_SOURCE RECORDS_
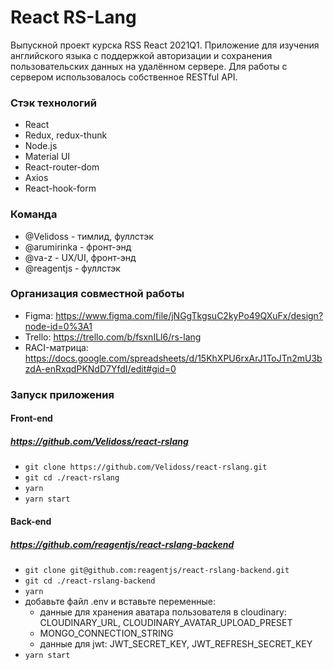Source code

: # React RS-Lang

Выпускной проект курска RSS React 2021Q1. Приложение для изучения английского языка с поддержкой авторизации и сохранения пользовательских данных на удалённом сервере. Для работы с сервером использовалось собственное RESTful API.

### Стэк технологий

 - React
 - Redux, redux-thunk
 - Node.js
 - Material UI
 - React-router-dom
 - Axios
 - React-hook-form

### Команда

 - @Velidoss - тимлид, фуллстэк
 - @arumirinka - фронт-энд
 - @va-z - UX/UI, фронт-энд
 - @reagentjs - фуллстэк

### Организация совместной работы

- Figma: https://www.figma.com/file/jNGgTkgsuC2kyPo49QXuFx/design?node-id=0%3A1
- Trello: https://trello.com/b/fsxnILl6/rs-lang
- RACI-матрица: https://docs.google.com/spreadsheets/d/15KhXPU6rxArJ1ToJTn2mU3bzdA-enRxqdPKNdD7YfdI/edit#gid=0

### Запуск приложения

#### Front-end

##### https://github.com/Velidoss/react-rslang

 - `git clone https://github.com/Velidoss/react-rslang.git`
 - `git cd ./react-rslang`
 - `yarn`
 - `yarn start`

#### Back-end

##### https://github.com/reagentjs/react-rslang-backend

 - `git clone git@github.com:reagentjs/react-rslang-backend.git`
 - `git cd ./react-rslang-backend`
 - `yarn`
 - добавьте файл .env и вставьте переменные: 
      - данные для хранения аватара пользователя в cloudinary: CLOUDINARY_URL, CLOUDINARY_AVATAR_UPLOAD_PRESET 
      - MONGO_CONNECTION_STRING
      - данные для jwt: JWT_SECRET_KEY, JWT_REFRESH_SECRET_KEY
 - `yarn start`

_WORK TASK_
Restate the entries word for word, though any image they contain should not appear.

_SOLVED PROBLEM_
Source code

: # React RS-Lang

Выпускной проект курска RSS React 2021Q1. Приложение для изучения английского языка с поддержкой авторизации и сохранения пользовательских данных на удалённом сервере. Для работы с сервером использовалось собственное RESTful API.

### Стэк технологий

 - React
 - Redux, redux-thunk
 - Node.js
 - Material UI
 - React-router-dom
 - Axios
 - React-hook-form

### Команда

 - @Velidoss - тимлид, фуллстэк
 - @arumirinka - фронт-энд
 - @va-z - UX/UI, фронт-энд
 - @reagentjs - фуллстэк

### Организация совместной работы

- Figma: https://www.figma.com/file/jNGgTkgsuC2kyPo49QXuFx/design?node-id=0%3A1
- Trello: https://trello.com/b/fsxnILl6/rs-lang
- RACI-матрица: https://docs.google.com/spreadsheets/d/15KhXPU6rxArJ1ToJTn2mU3bzdA-enRxqdPKNdD7YfdI/edit#gid=0

### Запуск приложения

#### Front-end

##### https://github.com/Velidoss/react-rslang

 - `git clone https://github.com/Velidoss/react-rslang.git`
 - `git cd ./react-rslang`
 - `yarn`
 - `yarn start`

#### Back-end

##### https://github.com/reagentjs/react-rslang-backend

 - `git clone git@github.com:reagentjs/react-rslang-backend.git`
 - `git cd ./react-rslang-backend`
 - `yarn`
 - добавьте файл .env и вставьте переменные: 
      - данные для хранения аватара пользователя в cloudinary: CLOUDINARY_URL, CLOUDINARY_AVATAR_UPLOAD_PRESET 
      - MONGO_CONNECTION_STRING
      - данные для jwt: JWT_SECRET_KEY, JWT_REFRESH_SECRET_KEY
 - `yarn start`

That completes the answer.